October 28th, 2009 No comments

OTTAWA, Ontario, October 20, 2009 — The Bank of Canada held its benchmark overnight lending rate steady at 0.25 per cent at its setting on October 20th, 2009. The trend-setting Bank rate, which is set 0.25 percentage points above the overnight lending rate, remains at 0.5 per cent.

The Bank acknowledged that recent indicators point to the start of a global recovery, and that economic and financial developments have turned more favourable than it had previously expected.

In its September announcement to hold interest rates steady, the Bank forecast that inflation would return to its two per cent target in the second quarter of 2011. The Bank has now moved that date out to the third quarter of 2011.

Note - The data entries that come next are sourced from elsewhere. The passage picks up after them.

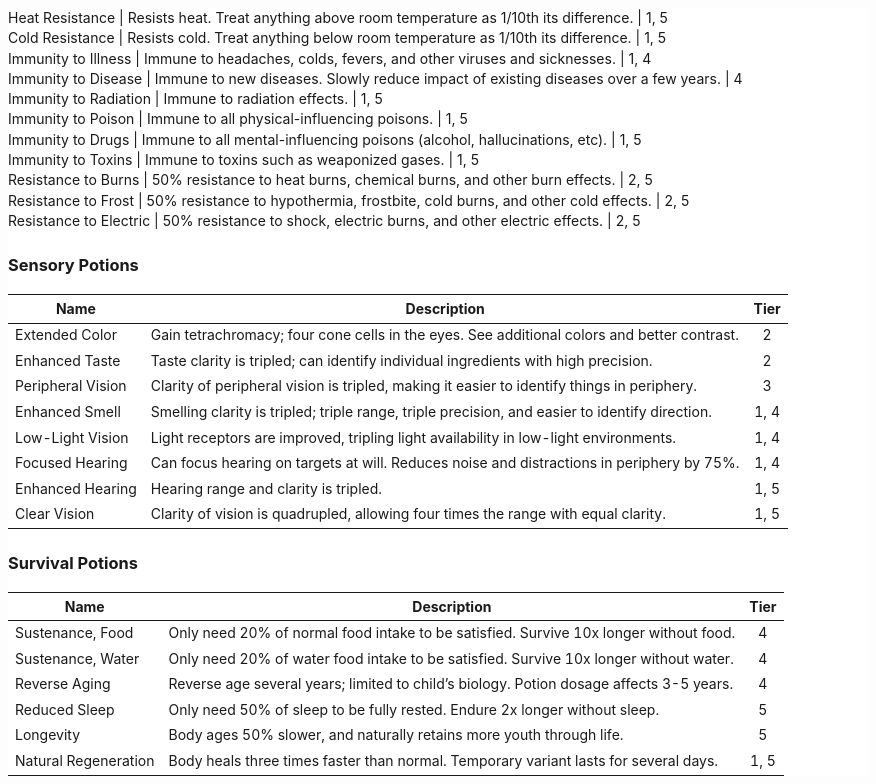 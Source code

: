  Heat Resistance        | Resists heat. Treat anything above room temperature as 1/10th its difference.                | 1, 5     
 Cold Resistance        | Resists cold. Treat anything below room temperature as 1/10th its difference.                | 1, 5     
 Immunity to Illness    | Immune to headaches, colds, fevers, and other viruses and sicknesses.                        | 1, 4     
 Immunity to Disease    | Immune to new diseases. Slowly reduce impact of existing diseases over a few years.          | 4        
 Immunity to Radiation  | Immune to radiation effects.                                                                 | 1, 5     
 Immunity to Poison     | Immune to all physical-influencing poisons.                                                  | 1, 5     
 Immunity to Drugs      | Immune to all mental-influencing poisons (alcohol, hallucinations, etc).                     | 1, 5     
 Immunity to Toxins     | Immune to toxins such as weaponized gases.                                                   | 1, 5     
 Resistance to Burns    | 50% resistance to heat burns, chemical burns, and other burn effects.                        | 2, 5     
 Resistance to Frost    | 50% resistance to hypothermia, frostbite, cold burns, and other cold effects.                | 2, 5     
 Resistance to Electric | 50% resistance to shock, electric burns, and other electric effects.                         | 2, 5     

### Sensory Potions

 **Name**          | **Description**                                                                                | **Tier** 
-------------------|------------------------------------------------------------------------------------------------|:--------:
 Extended Color    | Gain tetrachromacy; four cone cells in the eyes. See additional colors and better contrast.    | 2        
 Enhanced Taste    | Taste clarity is tripled; can identify individual ingredients with high precision.             | 2        
 Peripheral Vision | Clarity of peripheral vision is tripled, making it easier to identify things in periphery.     | 3        
 Enhanced Smell    | Smelling clarity is tripled; triple range, triple precision, and easier to identify direction. | 1, 4     
 Low-Light Vision  | Light receptors are improved, tripling light availability in low-light environments.           | 1, 4     
 Focused Hearing   | Can focus hearing on targets at will. Reduces noise and distractions in periphery by 75%.      | 1, 4     
 Enhanced Hearing  | Hearing range and clarity is tripled.                                                          | 1, 5     
 Clear Vision      | Clarity of vision is quadrupled, allowing four times the range with equal clarity.             | 1, 5     

### Survival Potions

 **Name**             | **Description**                                                                         | **Tier** 
----------------------|-----------------------------------------------------------------------------------------|:--------:
 Sustenance, Food     | Only need 20% of normal food intake to be satisfied. Survive 10x longer without food.   | 4        
 Sustenance, Water    | Only need 20% of water food intake to be satisfied. Survive 10x longer without water.   | 4        
 Reverse Aging        | Reverse age several years; limited to child’s biology. Potion dosage affects 3-5 years. | 4        
 Reduced Sleep        | Only need 50% of sleep to be fully rested. Endure 2x longer without sleep.              | 5        
 Longevity            | Body ages 50% slower, and naturally retains more youth through life.                    | 5        
 Natural Regeneration | Body heals three times faster than normal. Temporary variant lasts for several days.    | 1, 5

The Bank’s commitment to keep interest rates on hold until the second half of next year is conditional on the outlook for inflation. Since inflation is not expected to pick up sooner than it previously expected, the Bank repeated its commitment to keep interest rates on hold. “Conditional on the outlook for inflation, the target overnight rate can be expected to remain at its current level until the end of the second quarter of 2010 in order to achieve the inflation target.”

The Bank pointed to the rapid rise in the Canadian dollar in recent weeks as a risk to the Canadian economic recovery, saying “Heightened volatility and persistent strength in the Canadian dollar are working to slow growth and subdue inflation pressures.” The Bank now expects that the domestic economy will be a greater source for economic growth, at the expense of weaker net exports.

“The Bank threw cold water on recent speculation that it may raise interest sooner rather than later,” said CREA Chief Economist Gregory Klump. “By highlighting the recent rapid rise in the Canadian dollar while intentionally failing to mention the rebound in the Canadian housing market as sources for concern, the Bank aimed to end recent speculation that it will hike rates before its repeated pledge of not doing so until at least July 2010.”

As of October 20th, the advertised five-year conventional mortgage rate stood at 5.84 per cent. This is down 1.36 per cent from one year earlier, but stands 0.35 per cent above where it stood when the Bank made its previous interest rate announcement on September 10th.

Improving credit market conditions have enabled lenders to reintroduce discounts off posted mortgage interest rates. Discounts of up to a percentage point can be negotiated, depending on lender-broker relationship.